David Robertson, Gil Shaham and members of the St. Louis Symphony Orchestra
Photo: mine 2010 |
I have an attachment to the city of St. Louis, MO. I spent many years there while in graduate school and although my visits to the Saint Louis Symphony Orchestra were few and far between back then, I will admit being excited about seeing them on tour here in Los Angeles. However, sadly, although not unusually, I found myself in a minority. Arriving at the Walt Disney Concert Hall on Wednesday, I discovered a much smaller than usual crowd for a visiting orchestra, and worse yet was forced to give up the seat I had chosen when purchasing my ticket to move to another section of the hall. I was told this was due to the “technical constraints” of the performance, but the reality is that so few tickets were sold that rear and side sections of the hall were closed off and people were reseated elsewhere. (Note to L.A. Philharmonic: I don’t know who is laboring under the idea that a Terrace seat is preferable to a Terrace West or East seat, but moving into the rear of the peanut gallery from a closer side seat is by no means an upgrade.) Stranger yet, the audience that did show up seemed completely naïve to classical concert-going etiquette, filling any moment of silence with their insistent and insincere clapping.
Luckily, the SLSO and their director David Robertson, gave a much higher caliber performance than this particular audience may have deserved. The evening featured a number of nearly chamber orchestra-sized works by Stravinsky and Mozart. Stravinky’s
Danses concertantes and Mozart’s Symphony No. 36 were paired with a violin concerto from each composer. And, if this mirror image programming wasn’t enough, the pleasant and affable David Robertson was paired with his brother-in-law, the pleasant and affable soloist Gil Shaham making it rather a Southern California evening by way of St.
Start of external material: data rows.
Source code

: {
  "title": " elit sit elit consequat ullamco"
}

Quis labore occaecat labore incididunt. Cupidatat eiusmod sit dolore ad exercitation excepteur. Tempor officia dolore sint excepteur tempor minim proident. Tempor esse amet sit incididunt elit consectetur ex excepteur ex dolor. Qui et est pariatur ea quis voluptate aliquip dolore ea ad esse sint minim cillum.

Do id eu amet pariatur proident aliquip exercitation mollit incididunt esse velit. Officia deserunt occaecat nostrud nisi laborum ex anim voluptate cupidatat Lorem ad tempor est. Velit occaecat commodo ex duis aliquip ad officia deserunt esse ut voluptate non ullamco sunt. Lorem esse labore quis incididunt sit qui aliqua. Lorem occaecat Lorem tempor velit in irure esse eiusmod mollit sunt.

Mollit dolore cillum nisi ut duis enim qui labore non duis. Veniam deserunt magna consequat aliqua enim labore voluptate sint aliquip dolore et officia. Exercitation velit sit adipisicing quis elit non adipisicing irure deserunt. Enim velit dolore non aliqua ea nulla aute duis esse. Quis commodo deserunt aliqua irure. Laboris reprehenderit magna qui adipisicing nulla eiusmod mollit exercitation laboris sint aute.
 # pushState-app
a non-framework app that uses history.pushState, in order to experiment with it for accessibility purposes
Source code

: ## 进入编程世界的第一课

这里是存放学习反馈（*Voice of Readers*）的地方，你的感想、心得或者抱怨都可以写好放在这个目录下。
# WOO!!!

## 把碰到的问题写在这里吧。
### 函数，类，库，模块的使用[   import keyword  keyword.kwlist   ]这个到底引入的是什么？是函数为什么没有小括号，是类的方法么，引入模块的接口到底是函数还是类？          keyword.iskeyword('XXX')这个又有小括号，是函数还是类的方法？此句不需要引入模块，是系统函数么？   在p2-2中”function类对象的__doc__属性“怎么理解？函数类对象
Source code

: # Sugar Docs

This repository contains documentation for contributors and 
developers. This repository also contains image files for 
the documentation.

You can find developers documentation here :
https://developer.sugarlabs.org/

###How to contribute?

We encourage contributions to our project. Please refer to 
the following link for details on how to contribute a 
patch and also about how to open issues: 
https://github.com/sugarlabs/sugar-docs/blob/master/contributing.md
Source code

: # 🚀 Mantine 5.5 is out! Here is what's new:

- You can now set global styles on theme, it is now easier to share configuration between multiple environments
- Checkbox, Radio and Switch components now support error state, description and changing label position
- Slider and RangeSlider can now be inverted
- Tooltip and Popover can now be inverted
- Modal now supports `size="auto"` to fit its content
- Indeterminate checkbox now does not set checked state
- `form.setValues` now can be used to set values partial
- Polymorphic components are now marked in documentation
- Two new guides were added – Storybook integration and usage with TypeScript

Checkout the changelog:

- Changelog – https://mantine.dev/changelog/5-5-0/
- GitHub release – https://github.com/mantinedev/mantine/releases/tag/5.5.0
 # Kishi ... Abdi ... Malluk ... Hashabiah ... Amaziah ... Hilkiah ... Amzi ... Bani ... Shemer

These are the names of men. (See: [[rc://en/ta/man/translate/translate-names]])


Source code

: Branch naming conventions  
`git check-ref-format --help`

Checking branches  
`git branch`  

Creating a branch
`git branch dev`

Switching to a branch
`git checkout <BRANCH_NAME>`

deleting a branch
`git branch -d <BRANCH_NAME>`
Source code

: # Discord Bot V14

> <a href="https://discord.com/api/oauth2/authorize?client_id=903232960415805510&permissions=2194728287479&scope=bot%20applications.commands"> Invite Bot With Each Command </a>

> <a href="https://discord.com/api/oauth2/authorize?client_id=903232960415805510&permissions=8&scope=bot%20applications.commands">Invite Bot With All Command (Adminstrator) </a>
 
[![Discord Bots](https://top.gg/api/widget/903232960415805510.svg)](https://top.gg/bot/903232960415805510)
Louis. The neoclassical Stravinsky pieces were lovely.
Danses concertantes is best known as ballet music, although it was originally written as a concert piece. It had the briskness and accuracy that was also reflected in the Violin Concerto that Shham drove into with abandon. Robertson and Shaham managed to make the small ensemble sound much bigger than they were, but were never overreaching. The Mozart fared less well in one of those overly polite, Romantic readings from the mid-20th century that could easily put you to sleep with a little warmth or something to drink. The Mozart Violin Concerto also sounded like it was playing in the background of some other activity that was otherwise missing. So it was clearly an unfaair fight between these two composers, but the SLSO gave a well polished and admirable performance. If only more people would have taken the chance to come hear them.